ZONOS2
ZONOS2 Technical Report
ZONOS2 is an advanced text-to-speech model that excels in naturalness, prosody, and zero-shot voice cloning across multiple languages. It uniquely combines a large-scale mixture-of-experts architecture with a massive multilingual training corpus and simplified conditioning for high-quality, low-latency streaming TTS.
Demos
The demos showcase ZONOS2, a multilingual text-to-speech MoE model excelling in expressiveness, naturalness, and voice cloning across many languages. Evaluate the synthesis quality by noting the high-fidelity voice reproduction, low latency, and naturalistic output. The animated GIF demo highlights these capabilities, showing strong audio-visual synergy and voice realism.
Links
Paper & demos
Code & resources
Abstract
We present ZONOS2 8B, our latest TTS model, which achieves state-of-the-art naturalness, prosody, and voice cloning fidelity. We improve upon Zonos-v0.1 across scale, data, and training recipe. We scale the model from 1.6B to 8B total parameters (900M active) with a novel mixture-of-experts (MoE) backbone, improving inference latency and throughput. We expand our training corpus from 200K to over 6M hours using a new data processing pipeline, and we simplify our post-training and conditioning recipes to improve naturalness and voice cloning fidelity. We evaluate ZONOS2 8B on quality, speaker similarity, WER, and ZTTS1-Eval, our novel TTS benchmark, where it performs competitively with state-of-the-art systems while maintaining good streaming latency. We release our model weights and example inference code under an Apache 2.0 license on GitHub and Hugging Face.
Introduction
ZONOS2 8B is presented as an open-source text-to-speech system targeted at the difficult combination of naturalness, prosody, voice cloning fidelity, multilingual robustness, and streaming efficiency. The paper’s central claim is that these goals can be improved simultaneously by scaling three things together: model capacity, training data scale and quality, and a simplified conditioning/post-training recipe.
The report positions ZONOS2 as a successor to Zonos-v0.1. Compared with the earlier system, it moves from 1.6B total parameters to 8B total parameters with 900M active parameters through a mixture-of-experts (MoE) decoder-only transformer backbone, expands the training corpus from roughly 200K hours to 6.2M hours, and replaces phoneme-based input text with byte-level tokenization. It also introduces a new benchmark, ZTTS1-Eval, designed to go beyond older read-speech English/Chinese evaluations by adding multilingual spontaneous speech plus prosody and diversity metrics.

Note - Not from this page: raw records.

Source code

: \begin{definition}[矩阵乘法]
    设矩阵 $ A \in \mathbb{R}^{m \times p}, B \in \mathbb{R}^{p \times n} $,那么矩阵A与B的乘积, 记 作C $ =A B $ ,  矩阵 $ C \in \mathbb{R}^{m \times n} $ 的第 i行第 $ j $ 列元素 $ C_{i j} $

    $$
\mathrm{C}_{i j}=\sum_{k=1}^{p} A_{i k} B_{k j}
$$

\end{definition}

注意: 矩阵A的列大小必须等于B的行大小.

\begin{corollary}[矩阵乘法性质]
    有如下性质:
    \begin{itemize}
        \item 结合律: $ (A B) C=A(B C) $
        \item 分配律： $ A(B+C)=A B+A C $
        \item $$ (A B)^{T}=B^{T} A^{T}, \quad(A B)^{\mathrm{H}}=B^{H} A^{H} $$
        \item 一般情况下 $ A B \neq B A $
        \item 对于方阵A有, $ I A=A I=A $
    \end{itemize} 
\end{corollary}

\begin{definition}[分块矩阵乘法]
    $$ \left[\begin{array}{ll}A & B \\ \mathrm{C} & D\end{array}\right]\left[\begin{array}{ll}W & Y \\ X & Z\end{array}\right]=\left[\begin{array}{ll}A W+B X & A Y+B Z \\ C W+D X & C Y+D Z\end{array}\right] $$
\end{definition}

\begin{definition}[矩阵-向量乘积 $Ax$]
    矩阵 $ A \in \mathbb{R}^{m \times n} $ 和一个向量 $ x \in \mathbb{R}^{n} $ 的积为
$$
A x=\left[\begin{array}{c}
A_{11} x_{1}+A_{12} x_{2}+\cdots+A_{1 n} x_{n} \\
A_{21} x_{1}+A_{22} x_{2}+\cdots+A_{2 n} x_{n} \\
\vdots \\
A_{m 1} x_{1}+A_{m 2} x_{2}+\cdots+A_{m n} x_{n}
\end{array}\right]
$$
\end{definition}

Figure 1 gives the end-to-end inference picture: text, optional speaker conditioning, and other control tokens are packed together with delayed audio-codec tokens, then decoded autoregressively into speech.
Model overview
ZONOS2 is an autoregressive conditional language model over Discrete Audio Codec (DAC) tokens. Audio is first quantized with a residual vector quantization codec, and the transformer predicts the next delayed codebook frame given the preceding text and audio context. The model is deliberately built around a streaming-friendly “delay pattern” representation that turns within-frame codebook dependencies into a causal sequence the decoder can model.

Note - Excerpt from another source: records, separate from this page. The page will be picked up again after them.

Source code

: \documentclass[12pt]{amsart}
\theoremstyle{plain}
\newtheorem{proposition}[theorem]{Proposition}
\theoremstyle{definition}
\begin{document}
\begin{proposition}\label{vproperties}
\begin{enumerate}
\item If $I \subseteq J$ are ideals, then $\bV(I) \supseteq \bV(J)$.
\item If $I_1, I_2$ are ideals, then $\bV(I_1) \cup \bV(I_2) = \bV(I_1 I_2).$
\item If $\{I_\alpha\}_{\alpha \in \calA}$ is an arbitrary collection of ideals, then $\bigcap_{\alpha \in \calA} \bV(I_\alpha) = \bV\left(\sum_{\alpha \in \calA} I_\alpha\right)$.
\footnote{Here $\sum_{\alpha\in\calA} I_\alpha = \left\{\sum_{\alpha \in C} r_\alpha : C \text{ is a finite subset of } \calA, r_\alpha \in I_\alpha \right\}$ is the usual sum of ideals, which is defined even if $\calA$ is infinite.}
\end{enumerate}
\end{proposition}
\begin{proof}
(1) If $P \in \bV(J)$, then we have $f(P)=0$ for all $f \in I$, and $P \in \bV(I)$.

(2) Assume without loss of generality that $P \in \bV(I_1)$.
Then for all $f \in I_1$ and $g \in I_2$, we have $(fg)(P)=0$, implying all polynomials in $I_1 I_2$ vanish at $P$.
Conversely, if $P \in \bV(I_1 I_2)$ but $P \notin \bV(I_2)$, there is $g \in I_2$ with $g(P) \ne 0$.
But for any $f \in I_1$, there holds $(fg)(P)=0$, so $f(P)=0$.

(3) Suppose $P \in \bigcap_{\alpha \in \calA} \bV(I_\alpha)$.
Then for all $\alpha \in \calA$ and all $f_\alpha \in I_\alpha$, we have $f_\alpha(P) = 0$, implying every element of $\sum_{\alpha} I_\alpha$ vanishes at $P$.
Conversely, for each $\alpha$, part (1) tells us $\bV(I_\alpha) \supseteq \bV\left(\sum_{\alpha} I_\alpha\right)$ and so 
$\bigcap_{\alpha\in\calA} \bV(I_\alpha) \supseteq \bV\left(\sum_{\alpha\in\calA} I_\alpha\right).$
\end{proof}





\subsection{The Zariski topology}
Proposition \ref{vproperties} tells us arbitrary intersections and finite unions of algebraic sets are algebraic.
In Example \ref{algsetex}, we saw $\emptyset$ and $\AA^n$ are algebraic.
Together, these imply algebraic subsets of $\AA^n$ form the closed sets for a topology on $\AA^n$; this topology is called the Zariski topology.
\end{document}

At a high level, the backbone is a 28-layer decoder-only MoE transformer with a 2048-dimensional hidden state. Attention uses grouped query attention (GQA) with headwise gating, and the feed-forward blocks are either dense SwiGLU blocks or routed MoE MLPs. The architecture details are summarized below.

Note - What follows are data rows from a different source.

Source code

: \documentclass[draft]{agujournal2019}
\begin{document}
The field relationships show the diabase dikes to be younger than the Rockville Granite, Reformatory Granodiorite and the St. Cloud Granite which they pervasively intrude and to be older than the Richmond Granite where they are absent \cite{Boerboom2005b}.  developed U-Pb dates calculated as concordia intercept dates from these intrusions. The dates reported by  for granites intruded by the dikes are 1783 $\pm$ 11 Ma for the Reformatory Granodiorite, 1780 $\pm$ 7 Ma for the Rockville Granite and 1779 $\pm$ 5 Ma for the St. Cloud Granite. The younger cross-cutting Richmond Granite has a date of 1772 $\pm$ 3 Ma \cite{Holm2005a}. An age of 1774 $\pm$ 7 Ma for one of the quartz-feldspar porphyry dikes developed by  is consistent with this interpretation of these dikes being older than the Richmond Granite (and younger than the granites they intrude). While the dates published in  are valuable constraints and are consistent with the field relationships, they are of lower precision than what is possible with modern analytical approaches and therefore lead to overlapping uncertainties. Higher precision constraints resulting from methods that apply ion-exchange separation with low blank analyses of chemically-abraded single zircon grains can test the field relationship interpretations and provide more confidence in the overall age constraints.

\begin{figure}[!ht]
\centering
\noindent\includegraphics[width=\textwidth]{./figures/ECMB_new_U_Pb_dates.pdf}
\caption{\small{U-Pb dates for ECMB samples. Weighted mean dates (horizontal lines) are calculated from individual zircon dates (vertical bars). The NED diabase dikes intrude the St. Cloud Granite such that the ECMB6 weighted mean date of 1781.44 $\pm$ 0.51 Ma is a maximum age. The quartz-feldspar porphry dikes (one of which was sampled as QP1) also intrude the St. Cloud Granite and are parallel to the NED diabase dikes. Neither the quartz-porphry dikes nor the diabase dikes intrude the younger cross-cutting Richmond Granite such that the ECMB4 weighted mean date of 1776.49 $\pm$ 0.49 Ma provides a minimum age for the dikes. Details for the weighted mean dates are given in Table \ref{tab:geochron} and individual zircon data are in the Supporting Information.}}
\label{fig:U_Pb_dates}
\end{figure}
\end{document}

| Property | ZONOS2 8B configuration |
|---|---|
| Architecture | Decoder-only MoE transformer |
| Total parameters | 8B |
| Active parameters | 900M |
| Transformer layers | 28 |
| Hidden dimension | 2048 |
| Query heads | 16 |
| KV heads | 4 |
| Head dimension | 128 |
| Experts per MoE layer | 16 |
| Routing | Top-1 in MoE layers, top-2 in the final MoE layer |
| Expert FFN width | 3072 |
| Router latent dimension | 128 |
| Router configuration | Exponential depth averaging (EDA) |
| Positional embeddings | RoPE |
| Tokenizer | Byte-level UTF-8 |
Audio tokenization and the delay pattern
ZONOS2 uses a residual-vector-quantized audio codec with $N=9$ codebooks. If $X[t,j]$ denotes the aligned token for audio frame $t$ and codebook $j$, the delay pattern shears the codebooks in time:
$$ Y[t,j] = \begin{cases} X[t-j,j] & \text{if } t \ge j, \\ p & \text{otherwise}, \end{cases} $$
where $p$ is a padding token. This makes codebook generation autoregressive across sequence positions rather than conditionally independent within a frame. Before decoding, the shear is inverted by
$$\hat{X}[t,j] = Y[t+j,j].$$
The practical consequence is streaming with a lookahead of $N-1$ generated frames before all codebooks for an aligned frame are available for DAC decoding. This is one of the paper’s key latency/quality compromises: it preserves codebook dependency structure while remaining streamable.
Text tokenization
Unlike Zonos-v0.1, which used phonemes, ZONOS2 tokenizes text at the byte level. Each input string is encoded as UTF-8 bytes, giving a language-agnostic representation that avoids language-specific grapheme-to-phoneme front ends and out-of-vocabulary handling. The paper argues that phonemization’s inductive bias becomes less valuable as scale increases, while its failure modes become increasingly harmful for code-switched text, rare words, technical vocabulary, and lower-resource languages.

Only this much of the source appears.